**Directions:** When the line containing "of the Regulations." is reached, include it and end there; set down verbatim every line before it, starting at the top of the records.

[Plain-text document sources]
######

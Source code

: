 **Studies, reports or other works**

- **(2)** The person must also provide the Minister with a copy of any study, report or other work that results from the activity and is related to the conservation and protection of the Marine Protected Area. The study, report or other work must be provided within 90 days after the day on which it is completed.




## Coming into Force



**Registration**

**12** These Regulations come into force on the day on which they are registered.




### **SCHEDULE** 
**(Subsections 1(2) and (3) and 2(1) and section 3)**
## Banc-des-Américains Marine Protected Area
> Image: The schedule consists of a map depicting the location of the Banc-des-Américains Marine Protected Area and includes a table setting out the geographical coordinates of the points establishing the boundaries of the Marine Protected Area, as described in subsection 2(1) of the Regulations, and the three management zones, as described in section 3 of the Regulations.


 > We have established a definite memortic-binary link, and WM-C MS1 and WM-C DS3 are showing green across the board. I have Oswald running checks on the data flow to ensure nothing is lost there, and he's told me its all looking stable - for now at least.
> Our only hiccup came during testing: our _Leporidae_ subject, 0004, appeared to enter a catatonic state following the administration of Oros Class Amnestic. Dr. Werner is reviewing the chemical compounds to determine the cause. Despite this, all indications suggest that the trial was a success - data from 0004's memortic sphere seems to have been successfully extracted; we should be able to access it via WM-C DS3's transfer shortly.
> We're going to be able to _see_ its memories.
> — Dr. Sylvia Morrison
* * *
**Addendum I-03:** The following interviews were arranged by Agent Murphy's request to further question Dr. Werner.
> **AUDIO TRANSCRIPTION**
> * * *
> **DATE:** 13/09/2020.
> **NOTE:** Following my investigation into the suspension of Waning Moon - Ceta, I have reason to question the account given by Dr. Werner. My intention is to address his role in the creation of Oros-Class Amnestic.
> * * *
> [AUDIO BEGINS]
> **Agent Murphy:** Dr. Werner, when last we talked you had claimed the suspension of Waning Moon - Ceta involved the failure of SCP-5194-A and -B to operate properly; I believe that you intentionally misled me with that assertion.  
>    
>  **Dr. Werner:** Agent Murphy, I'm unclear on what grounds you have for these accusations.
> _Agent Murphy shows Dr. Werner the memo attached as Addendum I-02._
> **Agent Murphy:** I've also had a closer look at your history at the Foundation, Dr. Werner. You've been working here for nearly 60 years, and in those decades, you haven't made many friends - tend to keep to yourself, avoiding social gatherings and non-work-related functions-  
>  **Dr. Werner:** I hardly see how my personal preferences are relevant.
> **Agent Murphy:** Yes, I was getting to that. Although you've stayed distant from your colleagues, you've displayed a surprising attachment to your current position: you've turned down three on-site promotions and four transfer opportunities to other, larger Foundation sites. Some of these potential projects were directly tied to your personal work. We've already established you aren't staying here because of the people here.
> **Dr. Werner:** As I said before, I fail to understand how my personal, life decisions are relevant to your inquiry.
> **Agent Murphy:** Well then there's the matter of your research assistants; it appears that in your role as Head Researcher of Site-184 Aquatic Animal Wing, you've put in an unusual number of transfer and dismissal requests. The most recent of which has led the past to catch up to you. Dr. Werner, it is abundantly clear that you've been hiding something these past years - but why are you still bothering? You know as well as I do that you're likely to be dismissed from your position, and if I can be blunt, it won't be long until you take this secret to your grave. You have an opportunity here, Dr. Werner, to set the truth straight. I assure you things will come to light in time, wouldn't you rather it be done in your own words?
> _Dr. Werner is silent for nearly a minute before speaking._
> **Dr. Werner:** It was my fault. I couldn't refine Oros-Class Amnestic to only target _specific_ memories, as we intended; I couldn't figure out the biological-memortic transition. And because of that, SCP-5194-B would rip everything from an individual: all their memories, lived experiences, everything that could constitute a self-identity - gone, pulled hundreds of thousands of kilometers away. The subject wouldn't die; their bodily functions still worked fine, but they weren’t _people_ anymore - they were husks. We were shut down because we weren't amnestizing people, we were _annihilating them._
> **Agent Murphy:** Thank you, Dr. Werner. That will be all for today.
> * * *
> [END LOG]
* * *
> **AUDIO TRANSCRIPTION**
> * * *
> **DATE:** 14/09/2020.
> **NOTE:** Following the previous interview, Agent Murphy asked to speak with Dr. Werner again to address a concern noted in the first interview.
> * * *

######

**Solution below:**
Source code

: **Studies, reports or other works**

- **(2)** The person must also provide the Minister with a copy of any study, report or other work that results from the activity and is related to the conservation and protection of the Marine Protected Area. The study, report or other work must be provided within 90 days after the day on which it is completed.




## Coming into Force



**Registration**

**12** These Regulations come into force on the day on which they are registered.




### **SCHEDULE** 
**(Subsections 1(2) and (3) and 2(1) and section 3)**
## Banc-des-Américains Marine Protected Area
> Image: The schedule consists of a map depicting the location of the Banc-des-Américains Marine Protected Area and includes a table setting out the geographical coordinates of the points establishing the boundaries of the Marine Protected Area, as described in subsection 2(1) of the Regulations, and the three management zones, as described in section 3 of the Regulations.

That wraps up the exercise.